Seeing man’s situation
from God’s standpoint
may help us to share
the gospel more boldly
The Greek word for “turn around” in the New Testament, epistrephō, also means “return.” So when Jesus “turned around” (Mark 5:30) to see who had touched Him, it is the same Greek word as when Joseph and Mary “returned” to Galilee (Luke 2:39).
This same word is often used to speak of sinners turning to the Lord. For example, Paul said that after the Lord commissioned him, he
…“declared first to those in Damascus and in Jerusalem, and throughout all the region of Judea, and then to the Gentiles, that they should repent, turn to God, and do works befitting repentance.”
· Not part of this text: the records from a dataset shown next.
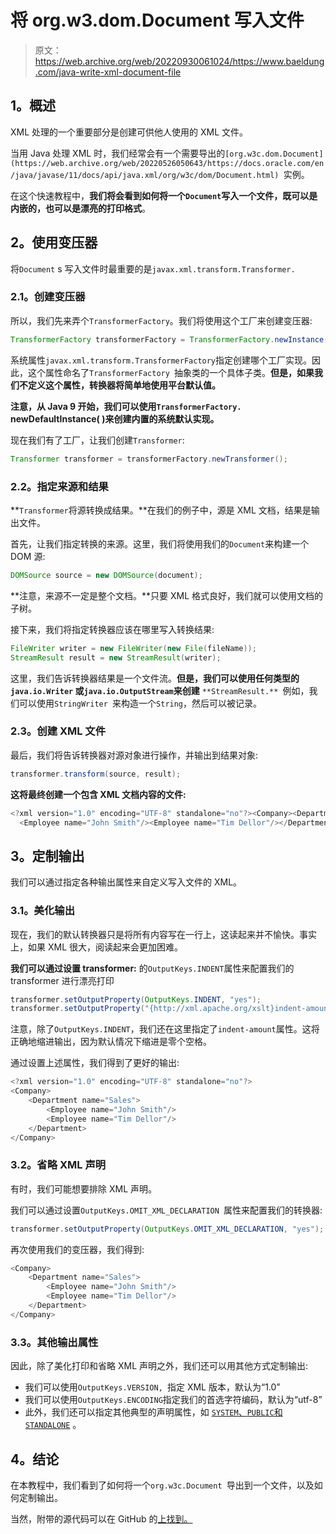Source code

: # 将 org.w3.dom.Document 写入文件

> 原文：<https://web.archive.org/web/20220930061024/https://www.baeldung.com/java-write-xml-document-file>

## 1。概述

XML 处理的一个重要部分是创建可供他人使用的 XML 文件。

当用 Java 处理 XML 时，我们经常会有一个需要导出的`[org.w3c.dom.Document](https://web.archive.org/web/20220526050643/https://docs.oracle.com/en/java/javase/11/docs/api/java.xml/org/w3c/dom/Document.html) `实例。

在这个快速教程中，**我们将会看到如何将一个`Document`写入一个文件，既可以是内嵌的，也可以是漂亮的打印格式**。

## 2。使用变压器

将`Document` s 写入文件时最重要的是`javax.xml.transform.Transformer.`

### 2.1。创建变压器

所以，我们先来弄个`TransformerFactory`。我们将使用这个工厂来创建变压器:

```java
TransformerFactory transformerFactory = TransformerFactory.newInstance()
```

系统属性`javax.xml.transform.TransformerFactory`指定创建哪个工厂实现。因此，这个属性命名了`TransformerFactory `抽象类的一个具体子类。**但是，如果我们不定义这个属性，转换器将简单地使用平台默认值。**

**注意，从 Java 9 开始，我们可以使用`TransformerFactory.` newDefaultInstance( )来创建内置的系统默认实现。**

现在我们有了工厂，让我们创建`Transformer`:

```java
Transformer transformer = transformerFactory.newTransformer();
```

### 2.2。指定来源和结果

**`Transformer`将源转换成结果。**在我们的例子中，源是 XML 文档，结果是输出文件。

首先，让我们指定转换的来源。这里，我们将使用我们的`Document`来构建一个 DOM 源:

```java
DOMSource source = new DOMSource(document);
```

**注意，来源不一定是整个文档。**只要 XML 格式良好，我们就可以使用文档的子树。

接下来，我们将指定转换器应该在哪里写入转换结果:

```java
FileWriter writer = new FileWriter(new File(fileName));
StreamResult result = new StreamResult(writer);
```

这里，我们告诉转换器结果是一个文件流。**但是，我们可以使用任何类型的`java.io.Writer` 或`java.io.OutputStream`来创建** `**StreamResult.** `例如，我们可以使用`StringWriter `来构造一个`String`，然后可以被记录。

### 2.3。创建 XML 文件

最后，我们将告诉转换器对源对象进行操作，并输出到结果对象:

```java
transformer.transform(source, result);
```

**这将最终创建一个包含 XML 文档内容的文件:**

```java
<?xml version="1.0" encoding="UTF-8" standalone="no"?><Company><Department name="Sales">
  <Employee name="John Smith"/><Employee name="Tim Dellor"/></Department></Company>
```

## 3。定制输出

我们可以通过指定各种输出属性来自定义写入文件的 XML。

### 3.1。美化输出

现在，我们的默认转换器只是将所有内容写在一行上，这读起来并不愉快。事实上，如果 XML 很大，阅读起来会更加困难。

**我们可以通过设置 transformer:** 的`OutputKeys.INDENT`属性来配置我们的 transformer 进行漂亮打印

```java
transformer.setOutputProperty(OutputKeys.INDENT, "yes");
transformer.setOutputProperty("{http://xml.apache.org/xslt}indent-amount", "4");
```

注意，除了`OutputKeys.INDENT`，我们还在这里指定了`indent-amount`属性。这将正确地缩进输出，因为默认情况下缩进是零个空格。

通过设置上述属性，我们得到了更好的输出:

```java
<?xml version="1.0" encoding="UTF-8" standalone="no"?>
<Company>
    <Department name="Sales">
        <Employee name="John Smith"/>
        <Employee name="Tim Dellor"/>
    </Department>
</Company>
```

### 3.2。省略 XML 声明

有时，我们可能想要排除 XML 声明。

我们可以通过设置`OutputKeys.OMIT_XML_DECLARATION `属性来配置我们的转换器:

```java
transformer.setOutputProperty(OutputKeys.OMIT_XML_DECLARATION, "yes");
```

再次使用我们的变压器，我们得到:

```java
<Company>
    <Department name="Sales">
        <Employee name="John Smith"/>
        <Employee name="Tim Dellor"/>
    </Department>
</Company>
```

### 3.3。其他输出属性

因此，除了美化打印和省略 XML 声明之外，我们还可以用其他方式定制输出:

*   我们可以使用`OutputKeys.VERSION, `指定 XML 版本，默认为“1.0”
*   我们可以使用`OutputKeys.ENCODING`指定我们的首选字符编码，默认为“utf-8”
*   此外，我们还可以指定其他典型的声明属性，如 [`SYSTEM`、`PUBLIC`和`STANDALONE`](https://web.archive.org/web/20220526050643/https://docs.oracle.com/en/java/javase/11/docs/api/java.xml/javax/xml/transform/OutputKeys.html) 。

## 4。结论

在本教程中，我们看到了如何将一个`org.w3c.Document `导出到一个文件，以及如何定制输出。

当然，附带的源代码可以在 GitHub 的[上找到。](https://web.archive.org/web/20220526050643/https://github.com/eugenp/tutorials/tree/master/xml)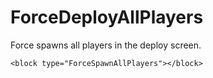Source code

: # ForceDeployAllPlayers

Force spawns all players in the deploy screen.

```blockly
<block type="ForceSpawnAllPlayers"></block>
```
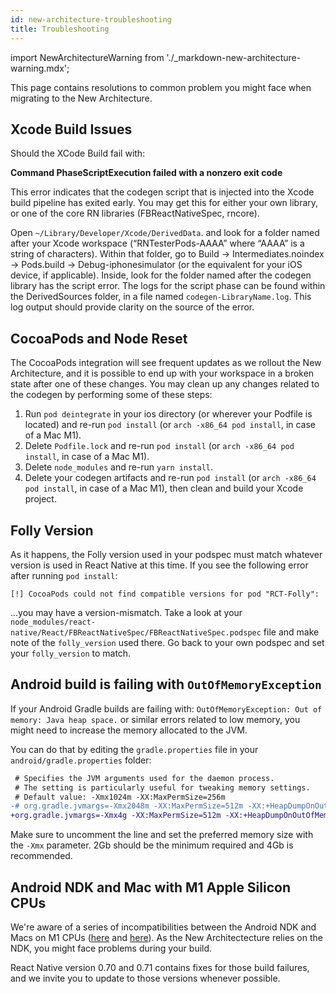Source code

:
 ```yaml
---
id: new-architecture-troubleshooting
title: Troubleshooting
---
```


import NewArchitectureWarning from './\_markdown-new-architecture-warning.mdx';

<NewArchitectureWarning/>

This page contains resolutions to common problem you might face when migrating to the New Architecture.

## Xcode Build Issues

Should the XCode Build fail with:

**Command PhaseScriptExecution failed with a nonzero exit code**

This error indicates that the codegen script that is injected into the Xcode build pipeline has exited early. You may get this for either your own library, or one of the core RN libraries (FBReactNativeSpec, rncore).

Open `~/Library/Developer/Xcode/DerivedData`. and look for a folder named after your Xcode workspace (“RNTesterPods-AAAA” where “AAAA” is a string of characters). Within that folder, go to Build → Intermediates.noindex → Pods.build → Debug-iphonesimulator (or the equivalent for your iOS device, if applicable). Inside, look for the folder named after the codegen library has the script error. The logs for the script phase can be found within the DerivedSources folder, in a file named `codegen-LibraryName.log`. This log output should provide clarity on the source of the error.

## CocoaPods and Node Reset

The CocoaPods integration will see frequent updates as we rollout the New Architecture, and it is possible to end up with your workspace in a broken state after one of these changes. You may clean up any changes related to the codegen by performing some of these steps:

1. Run `pod deintegrate` in your ios directory (or wherever your Podfile is located) and re-run `pod install` (or `arch -x86_64 pod install`, in case of a Mac M1).
2. Delete `Podfile.lock` and re-run `pod install` (or `arch -x86_64 pod install`, in case of a Mac M1).
3. Delete `node_modules` and re-run `yarn install`.
4. Delete your codegen artifacts and re-run `pod install` (or `arch -x86_64 pod install`, in case of a Mac M1), then clean and build your Xcode project.

## Folly Version

As it happens, the Folly version used in your podspec must match whatever version is used in React Native at this time. If you see the following error after running `pod install`:

```
[!] CocoaPods could not find compatible versions for pod "RCT-Folly":
```

...you may have a version-mismatch. Take a look at your `node_modules/react-native/React/FBReactNativeSpec/FBReactNativeSpec.podspec` file and make note of the `folly_version` used there. Go back to your own podspec and set your `folly_version` to match.

## Android build is failing with `OutOfMemoryException`

If your Android Gradle builds are failing with: `OutOfMemoryException: Out of memory: Java heap space.` or similar errors related to low memory, you might need to increase the memory allocated to the JVM.

You can do that by editing the `gradle.properties` file in your `android/gradle.properties` folder:

```diff
 # Specifies the JVM arguments used for the daemon process.
 # The setting is particularly useful for tweaking memory settings.
 # Default value: -Xmx1024m -XX:MaxPermSize=256m
-# org.gradle.jvmargs=-Xmx2048m -XX:MaxPermSize=512m -XX:+HeapDumpOnOutOfMemoryError -Dfile.encoding=UTF-8
+org.gradle.jvmargs=-Xmx4g -XX:MaxPermSize=512m -XX:+HeapDumpOnOutOfMemoryError -Dfile.encoding=UTF-8
```

Make sure to uncomment the line and set the preferred memory size with the `-Xmx` parameter. 2Gb should be the minimum required and 4Gb is recommended.

## Android NDK and Mac with M1 Apple Silicon CPUs

We're aware of a series of incompatibilities between the Android NDK and Macs on M1 CPUs ([here](https://github.com/android/ndk/issues/1299) and [here](https://github.com/android/ndk/issues/1410)).
As the New Architectecture relies on the NDK, you might face problems during your build.

React Native version 0.70 and 0.71 contains fixes for those build failures, and we invite you to update to those versions whenever possible.
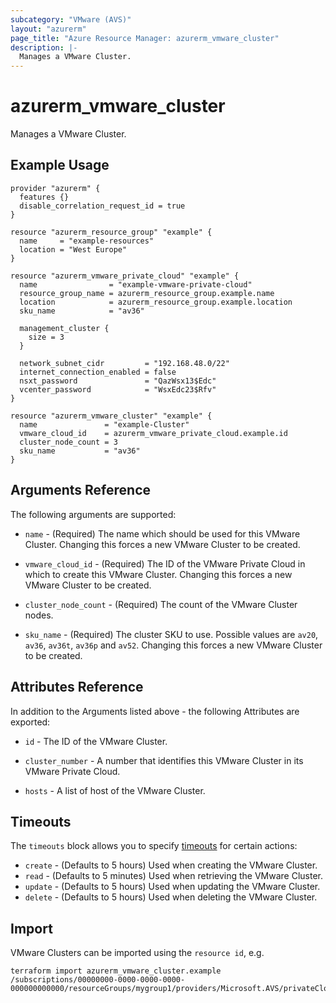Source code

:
 ```yaml
---
subcategory: "VMware (AVS)"
layout: "azurerm"
page_title: "Azure Resource Manager: azurerm_vmware_cluster"
description: |-
  Manages a VMware Cluster.
---
```


# azurerm_vmware_cluster

Manages a VMware Cluster.

## Example Usage

```hcl
provider "azurerm" {
  features {}
  disable_correlation_request_id = true
}

resource "azurerm_resource_group" "example" {
  name     = "example-resources"
  location = "West Europe"
}

resource "azurerm_vmware_private_cloud" "example" {
  name                = "example-vmware-private-cloud"
  resource_group_name = azurerm_resource_group.example.name
  location            = azurerm_resource_group.example.location
  sku_name            = "av36"

  management_cluster {
    size = 3
  }

  network_subnet_cidr         = "192.168.48.0/22"
  internet_connection_enabled = false
  nsxt_password               = "QazWsx13$Edc"
  vcenter_password            = "WsxEdc23$Rfv"
}

resource "azurerm_vmware_cluster" "example" {
  name               = "example-Cluster"
  vmware_cloud_id    = azurerm_vmware_private_cloud.example.id
  cluster_node_count = 3
  sku_name           = "av36"
}
```

## Arguments Reference

The following arguments are supported:

* `name` - (Required) The name which should be used for this VMware Cluster. Changing this forces a new VMware Cluster to be created.

* `vmware_cloud_id` - (Required) The ID of the VMware Private Cloud in which to create this VMware Cluster. Changing this forces a new VMware Cluster to be created.

* `cluster_node_count` - (Required) The count of the VMware Cluster nodes.

* `sku_name` - (Required) The cluster SKU to use. Possible values are `av20`, `av36`, `av36t`, `av36p` and `av52`. Changing this forces a new VMware Cluster to be created.

## Attributes Reference

In addition to the Arguments listed above - the following Attributes are exported:

* `id` - The ID of the VMware Cluster.

* `cluster_number` - A number that identifies this VMware Cluster in its VMware Private Cloud.

* `hosts` - A list of host of the VMware Cluster.

## Timeouts

The `timeouts` block allows you to specify [timeouts](https://www.terraform.io/language/resources/syntax#operation-timeouts) for certain actions:

* `create` - (Defaults to 5 hours) Used when creating the VMware Cluster.
* `read` - (Defaults to 5 minutes) Used when retrieving the VMware Cluster.
* `update` - (Defaults to 5 hours) Used when updating the VMware Cluster.
* `delete` - (Defaults to 5 hours) Used when deleting the VMware Cluster.

## Import

VMware Clusters can be imported using the `resource id`, e.g.

```shell
terraform import azurerm_vmware_cluster.example /subscriptions/00000000-0000-0000-0000-000000000000/resourceGroups/mygroup1/providers/Microsoft.AVS/privateClouds/privateCloud1/clusters/cluster1
```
— Acts 26:20; cf. Acts 3:19,9:35,14:15, 26:18, etc.
According to the Greek, then, the verse above could also be translated to say that Paul was urging sinners to repent and return to God; and so with the other New Testament verses along this line. So, which way is correct?
Actually, both are, from different standpoints. And we should appreciate both.
When we look at it from the human standpoint, we speak of sinners “turning” to God. Here is a man who was born in sin, and who has lived in sin his entire life; now we are calling him through the gospel to repent and turn from his life of sin to know Christ as his Savior.
However, when we look at it from the divine standpoint, we don’t see merely a fallen sinner. Rather, we see one who in Adam was created in a perfect, sinless way, and who, as represented in his father, Adam, for a time even had fellowship with God. Eventually, however, this one was captured away from God to follow Satan, and has been living in sin and vanity ever since. Now, through the gospel, we are calling him to return to his true father, God, to fulfill the purpose for which he was created.
And that is why we could also translate the verse above to say that Paul was calling men to “repent and return to God.”
Typically, we see man’s situation only from the human standpoint, and so consider the lost as those who have always been sinners. While that is true, when we look at it from the divine standpoint, we will see that we are not only calling people to repent; rather, by our gospel we are calling them back to their original standing and purpose as human beings, what they were actually created for.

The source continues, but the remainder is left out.